Exercise brief:
Reproduce the entire listing below verbatim.

Data:

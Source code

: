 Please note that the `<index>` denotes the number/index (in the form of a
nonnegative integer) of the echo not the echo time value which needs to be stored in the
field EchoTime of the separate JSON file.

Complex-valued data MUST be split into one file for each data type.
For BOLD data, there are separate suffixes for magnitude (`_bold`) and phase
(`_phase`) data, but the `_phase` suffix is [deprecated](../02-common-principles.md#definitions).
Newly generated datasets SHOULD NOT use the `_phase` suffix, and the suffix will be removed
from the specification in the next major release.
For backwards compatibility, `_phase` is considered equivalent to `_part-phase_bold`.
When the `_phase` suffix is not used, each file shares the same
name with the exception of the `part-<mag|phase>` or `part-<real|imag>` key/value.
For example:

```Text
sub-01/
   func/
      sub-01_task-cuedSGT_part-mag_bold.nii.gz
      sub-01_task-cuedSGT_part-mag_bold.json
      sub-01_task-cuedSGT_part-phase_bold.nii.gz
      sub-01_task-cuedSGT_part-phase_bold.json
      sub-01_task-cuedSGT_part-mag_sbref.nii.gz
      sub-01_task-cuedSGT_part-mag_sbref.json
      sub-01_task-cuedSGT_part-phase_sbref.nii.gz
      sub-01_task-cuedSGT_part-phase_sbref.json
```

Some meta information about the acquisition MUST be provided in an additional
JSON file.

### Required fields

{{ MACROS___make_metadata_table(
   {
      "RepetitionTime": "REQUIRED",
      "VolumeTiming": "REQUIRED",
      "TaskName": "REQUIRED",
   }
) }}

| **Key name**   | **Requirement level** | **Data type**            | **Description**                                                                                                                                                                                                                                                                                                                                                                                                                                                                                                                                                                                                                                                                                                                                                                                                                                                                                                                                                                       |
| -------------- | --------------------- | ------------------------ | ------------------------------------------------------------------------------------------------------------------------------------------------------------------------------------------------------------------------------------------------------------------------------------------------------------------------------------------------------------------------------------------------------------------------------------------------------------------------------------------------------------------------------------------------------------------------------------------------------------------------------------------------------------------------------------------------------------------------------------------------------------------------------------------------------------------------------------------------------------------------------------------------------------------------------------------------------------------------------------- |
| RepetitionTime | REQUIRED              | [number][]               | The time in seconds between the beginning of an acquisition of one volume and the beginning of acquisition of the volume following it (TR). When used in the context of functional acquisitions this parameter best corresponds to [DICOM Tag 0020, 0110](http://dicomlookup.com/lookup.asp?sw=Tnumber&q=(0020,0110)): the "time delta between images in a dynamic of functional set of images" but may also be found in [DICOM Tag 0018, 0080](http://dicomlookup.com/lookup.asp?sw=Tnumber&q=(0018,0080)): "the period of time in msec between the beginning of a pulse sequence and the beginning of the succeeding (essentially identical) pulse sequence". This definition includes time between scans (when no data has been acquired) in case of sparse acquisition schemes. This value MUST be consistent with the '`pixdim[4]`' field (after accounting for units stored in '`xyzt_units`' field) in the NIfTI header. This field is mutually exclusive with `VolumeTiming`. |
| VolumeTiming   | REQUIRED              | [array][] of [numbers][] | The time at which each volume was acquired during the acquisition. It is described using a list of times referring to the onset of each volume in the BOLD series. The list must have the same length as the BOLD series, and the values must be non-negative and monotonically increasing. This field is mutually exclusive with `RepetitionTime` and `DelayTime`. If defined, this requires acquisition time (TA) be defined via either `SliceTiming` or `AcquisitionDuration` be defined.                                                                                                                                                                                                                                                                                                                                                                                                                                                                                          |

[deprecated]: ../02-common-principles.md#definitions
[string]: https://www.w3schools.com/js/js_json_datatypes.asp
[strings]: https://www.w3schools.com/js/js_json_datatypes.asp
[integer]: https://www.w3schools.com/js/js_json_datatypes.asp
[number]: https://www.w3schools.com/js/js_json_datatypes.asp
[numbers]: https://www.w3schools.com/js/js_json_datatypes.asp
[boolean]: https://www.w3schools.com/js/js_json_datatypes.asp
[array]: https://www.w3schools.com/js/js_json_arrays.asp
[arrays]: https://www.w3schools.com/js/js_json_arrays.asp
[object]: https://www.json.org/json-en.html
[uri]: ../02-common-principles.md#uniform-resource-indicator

Response to this task:
Source code

: Please note that the `<index>` denotes the number/index (in the form of a
nonnegative integer) of the echo not the echo time value which needs to be stored in the
field EchoTime of the separate JSON file.

Complex-valued data MUST be split into one file for each data type.
For BOLD data, there are separate suffixes for magnitude (`_bold`) and phase
(`_phase`) data, but the `_phase` suffix is [deprecated](../02-common-principles.md#definitions).
Newly generated datasets SHOULD NOT use the `_phase` suffix, and the suffix will be removed
from the specification in the next major release.
For backwards compatibility, `_phase` is considered equivalent to `_part-phase_bold`.
When the `_phase` suffix is not used, each file shares the same
name with the exception of the `part-<mag|phase>` or `part-<real|imag>` key/value.
For example:

```Text
sub-01/
   func/
      sub-01_task-cuedSGT_part-mag_bold.nii.gz
      sub-01_task-cuedSGT_part-mag_bold.json
      sub-01_task-cuedSGT_part-phase_bold.nii.gz
      sub-01_task-cuedSGT_part-phase_bold.json
      sub-01_task-cuedSGT_part-mag_sbref.nii.gz
      sub-01_task-cuedSGT_part-mag_sbref.json
      sub-01_task-cuedSGT_part-phase_sbref.nii.gz
      sub-01_task-cuedSGT_part-phase_sbref.json
```

Some meta information about the acquisition MUST be provided in an additional
JSON file.

### Required fields

{{ MACROS___make_metadata_table(
   {
      "RepetitionTime": "REQUIRED",
      "VolumeTiming": "REQUIRED",
      "TaskName": "REQUIRED",
   }
) }}

| **Key name**   | **Requirement level** | **Data type**            | **Description**                                                                                                                                                                                                                                                                                                                                                                                                                                                                                                                                                                                                                                                                                                                                                                                                                                                                                                                                                                       |
| -------------- | --------------------- | ------------------------ | ------------------------------------------------------------------------------------------------------------------------------------------------------------------------------------------------------------------------------------------------------------------------------------------------------------------------------------------------------------------------------------------------------------------------------------------------------------------------------------------------------------------------------------------------------------------------------------------------------------------------------------------------------------------------------------------------------------------------------------------------------------------------------------------------------------------------------------------------------------------------------------------------------------------------------------------------------------------------------------- |
| RepetitionTime | REQUIRED              | [number][]               | The time in seconds between the beginning of an acquisition of one volume and the beginning of acquisition of the volume following it (TR). When used in the context of functional acquisitions this parameter best corresponds to [DICOM Tag 0020, 0110](http://dicomlookup.com/lookup.asp?sw=Tnumber&q=(0020,0110)): the "time delta between images in a dynamic of functional set of images" but may also be found in [DICOM Tag 0018, 0080](http://dicomlookup.com/lookup.asp?sw=Tnumber&q=(0018,0080)): "the period of time in msec between the beginning of a pulse sequence and the beginning of the succeeding (essentially identical) pulse sequence". This definition includes time between scans (when no data has been acquired) in case of sparse acquisition schemes. This value MUST be consistent with the '`pixdim[4]`' field (after accounting for units stored in '`xyzt_units`' field) in the NIfTI header. This field is mutually exclusive with `VolumeTiming`. |
| VolumeTiming   | REQUIRED              | [array][] of [numbers][] | The time at which each volume was acquired during the acquisition. It is described using a list of times referring to the onset of each volume in the BOLD series. The list must have the same length as the BOLD series, and the values must be non-negative and monotonically increasing. This field is mutually exclusive with `RepetitionTime` and `DelayTime`. If defined, this requires acquisition time (TA) be defined via either `SliceTiming` or `AcquisitionDuration` be defined.                                                                                                                                                                                                                                                                                                                                                                                                                                                                                          |

[deprecated]: ../02-common-principles.md#definitions
[string]: https://www.w3schools.com/js/js_json_datatypes.asp
[strings]: https://www.w3schools.com/js/js_json_datatypes.asp
[integer]: https://www.w3schools.com/js/js_json_datatypes.asp
[number]: https://www.w3schools.com/js/js_json_datatypes.asp
[numbers]: https://www.w3schools.com/js/js_json_datatypes.asp
[boolean]: https://www.w3schools.com/js/js_json_datatypes.asp
[array]: https://www.w3schools.com/js/js_json_arrays.asp
[arrays]: https://www.w3schools.com/js/js_json_arrays.asp
[object]: https://www.json.org/json-en.html
[uri]: ../02-common-principles.md#uniform-resource-indicator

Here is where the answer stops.